Black-Women―Our Time Has Come


In this decade of change, this year of new beginnings, and this amazing time of walls and barriers coming down, our time has finally come.  The African-American woman finally has a public voice of her own.  So in celebration of Women’s History Month, and with the help of the good people at D.C. Cable, we are making history of our own with the launching of our new television show, The Point. This is one of the first television news shows composed of women of color dealing not with song, dance or comedy, but with news and views that matter.

    

African-American women are a group of 19 million people, and we make up 7 percent of the U.S. population.  We also make up 60 percent of the total black vote and are the Democrats’ most loyal voting bloc.

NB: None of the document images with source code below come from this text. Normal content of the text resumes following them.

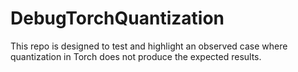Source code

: # DebugTorchQuantization
This repo is designed to test and highlight an observed case where quantization in Torch does not produce the expected results.
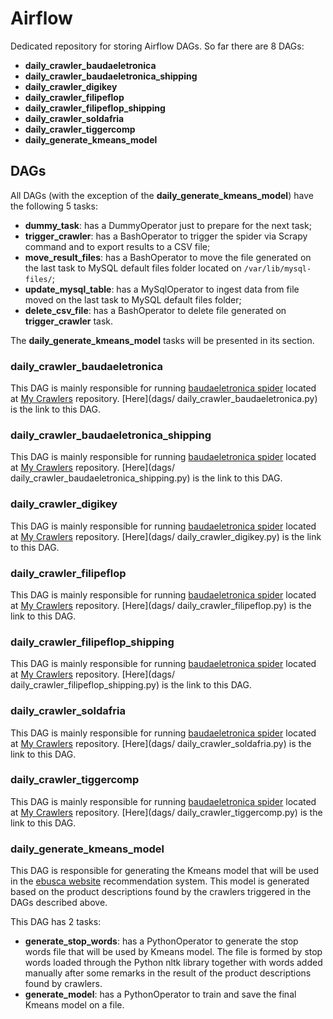 # Airflow

Dedicated repository for storing Airflow DAGs. So far there are 8 DAGs:

- **daily_crawler_baudaeletronica**
- **daily_crawler_baudaeletronica_shipping**
- **daily_crawler_digikey**
- **daily_crawler_filipeflop**
- **daily_crawler_filipeflop_shipping**
- **daily_crawler_soldafria**
- **daily_crawler_tiggercomp**
- **daily_generate_kmeans_model**

## DAGs

All DAGs (with the exception of the **daily_generate_kmeans_model**) have the following 5 tasks:

- **dummy_task**: has a DummyOperator just to prepare for the next task;
- **trigger_crawler**: has a BashOperator to trigger the spider via Scrapy command and to export results to a CSV file;
- **move_result_files**: has a BashOperator to move the file generated on the last task to MySQL default files folder located on `/var/lib/mysql-files/`;
- **update_mysql_table**: has a MySqlOperator to ingest data from file moved on the last task to MySQL default files folder;
- **delete_csv_file**: has a BashOperator to delete file generated on **trigger_crawler** task.

The **daily_generate_kmeans_model** tasks will be presented in its section.


### daily_crawler_baudaeletronica
This DAG is mainly responsible for running [baudaeletronica spider](https://github.com/Marinarg/my_crawlers/blob/main/websites_crawlers/spiders/baudaeletronica.py) located at [My Crawlers](https://github.com/Marinarg/my_crawlers) repository. [Here](dags/
daily_crawler_baudaeletronica.py) is the link to this DAG.


### daily_crawler_baudaeletronica_shipping
This DAG is mainly responsible for running [baudaeletronica spider](https://github.com/Marinarg/my_crawlers/blob/main/websites_crawlers/spiders/baudaeletronica_shipping.py) located at [My Crawlers](https://github.com/Marinarg/my_crawlers) repository. [Here](dags/
daily_crawler_baudaeletronica_shipping.py) is the link to this DAG.


### daily_crawler_digikey
This DAG is mainly responsible for running [baudaeletronica spider](https://github.com/Marinarg/my_crawlers/blob/main/websites_crawlers/spiders/digikey.py) located at [My Crawlers](https://github.com/Marinarg/my_crawlers) repository. [Here](dags/
daily_crawler_digikey.py) is the link to this DAG.


### daily_crawler_filipeflop
This DAG is mainly responsible for running [baudaeletronica spider](https://github.com/Marinarg/my_crawlers/blob/main/websites_crawlers/spiders/filipeflop.py) located at [My Crawlers](https://github.com/Marinarg/my_crawlers) repository. [Here](dags/
daily_crawler_filipeflop.py) is the link to this DAG.


### daily_crawler_filipeflop_shipping
This DAG is mainly responsible for running [baudaeletronica spider](https://github.com/Marinarg/my_crawlers/blob/main/websites_crawlers/spiders/filipeflop_shipping.py) located at [My Crawlers](https://github.com/Marinarg/my_crawlers) repository. [Here](dags/
daily_crawler_filipeflop_shipping.py) is the link to this DAG.

### daily_crawler_soldafria
This DAG is mainly responsible for running [baudaeletronica spider](https://github.com/Marinarg/my_crawlers/blob/main/websites_crawlers/spiders/soldafria.py) located at [My Crawlers](https://github.com/Marinarg/my_crawlers) repository. [Here](dags/
daily_crawler_soldafria.py) is the link to this DAG.

### daily_crawler_tiggercomp
This DAG is mainly responsible for running [baudaeletronica spider](https://github.com/Marinarg/my_crawlers/blob/main/websites_crawlers/spiders/tiggercomp.py) located at [My Crawlers](https://github.com/Marinarg/my_crawlers) repository. [Here](dags/
daily_crawler_tiggercomp.py) is the link to this DAG.

### daily_generate_kmeans_model

This DAG is responsible for generating the Kmeans model that will be used in the [ebusca website](http://ebusca.link/) recommendation system. This model is generated based on the product descriptions found by the crawlers triggered in the DAGs described above. 

This DAG has 2 tasks:

- **generate_stop_words**: has a PythonOperator to generate the stop words file that will be used by Kmeans model. The file is formed by stop words loaded through the Python nltk library together with words added manually after some remarks in the result of the product descriptions found by crawlers.
- **generate_model**: has a PythonOperator to train and save the final Kmeans model on a file.



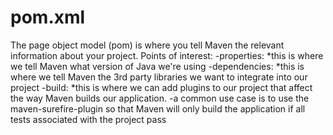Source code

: # pom.xml
The page object model (pom) is where you tell Maven the relevant information about your project.
Points of interest:
    -properties:
        *this is where we tell Maven what version of Java we're using
    -dependencies:
        *this is where we tell Maven the 3rd party libraries we want to integrate into our project
    -build:
        *this is where we can add plugins to our project that affect the way Maven builds our application.
            -a common use case is to use the maven-surefire-plugin so that Maven will only build the application if all tests associated with the project pass
                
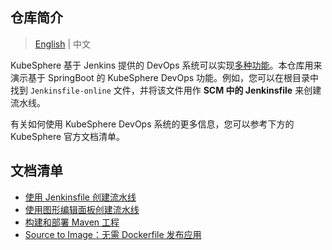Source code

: ## 仓库简介

> [English](README.md) | 中文

KubeSphere 基于 Jenkins 提供的 DevOps 系统可以实现[多种功能](https://kubesphere.io/zh/docs/devops-user-guide/understand-and-manage-devops-projects/overview/#功能)。本仓库用来演示基于 SpringBoot 的 KubeSphere DevOps 功能。例如，您可以在根目录中找到 `Jenkinsfile-online` 文件，并将该文件用作 **SCM 中的 Jenkinsfile** 来创建流水线。

有关如何使用 KubeSphere  DevOps 系统的更多信息，您可以参考下方的 KubeSphere 官方文档清单。

## 文档清单

- [使用 Jenkinsfile 创建流水线](https://kubesphere.io/zh/docs/devops-user-guide/how-to-use/create-a-pipeline-using-jenkinsfile/)
- [使用图形编辑面板创建流水线](https://kubesphere.io/zh/docs/devops-user-guide/how-to-use/create-a-pipeline-using-graphical-editing-panel/)
- [构建和部署 Maven 工程](https://kubesphere.io/zh/docs/devops-user-guide/examples/a-maven-project/)
- [Source to Image：无需 Dockerfile 发布应用](https://kubesphere.io/zh/docs/project-user-guide/image-builder/source-to-image/)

We know that African-American buying power in the United States is $700 billion annually and, yes, African-American women control a tremendous amount of that spending power.  Women of color are gaining political, economic and, of course, spiritual power daily, but you would not know that from our twisted, perverted images that are regularly transmitted through the media.

   

When Don Imus insulted the black women on the Rutgers basketball team, men came to our defense and white women held news conferences to voice their outrage.  However, black women had no platform to voice our feelings.  Others talked about us, some talked for us, but we had no place to talk about ourselves.  We were voiceless and invisible.  Now our time has come.

  

In this crucial election year, for the first time we have an African-American man and a woman running for the highest office in the nation.  Both candidates are great choices over President Bush, who should have been impeached for his mishandling of the Iraqi war and the scandal of Hurricane Katrina.  For African-American women, the choice between a woman and an African-American—something I never thought would happen—creates tension and a tug of war of the soul. So often when blacks are victorious, it means black men, and when women are victorious, it means Caucasian women. So what does the race of U.S. Senators Barack Obama and Hillary Clinton mean for African-American women?

  

To discuss this and more with me are members of The Point:  Ella Coleman, publisher of Purpose magazine, Valencia Mohammed; star reporter for the Afro-American newspaper; and guest panelist Attorney E. Faye Williams, who heads the National Political Congress of Black Women.

  

Factoids for graphics: 

Fourteen African-American women serve in the U.S. House of Representatives.  In 1968, New York Congresswoman Shirley Chisholm became the first black woman elected to the House of Representatives; and in 1972, she became the first African-American woman to vie for President of the United States on the Democratic ticket.  Senator Carol Moseley Braun, who represented Illinois from 1993-1999, was the first and last African-American female senator.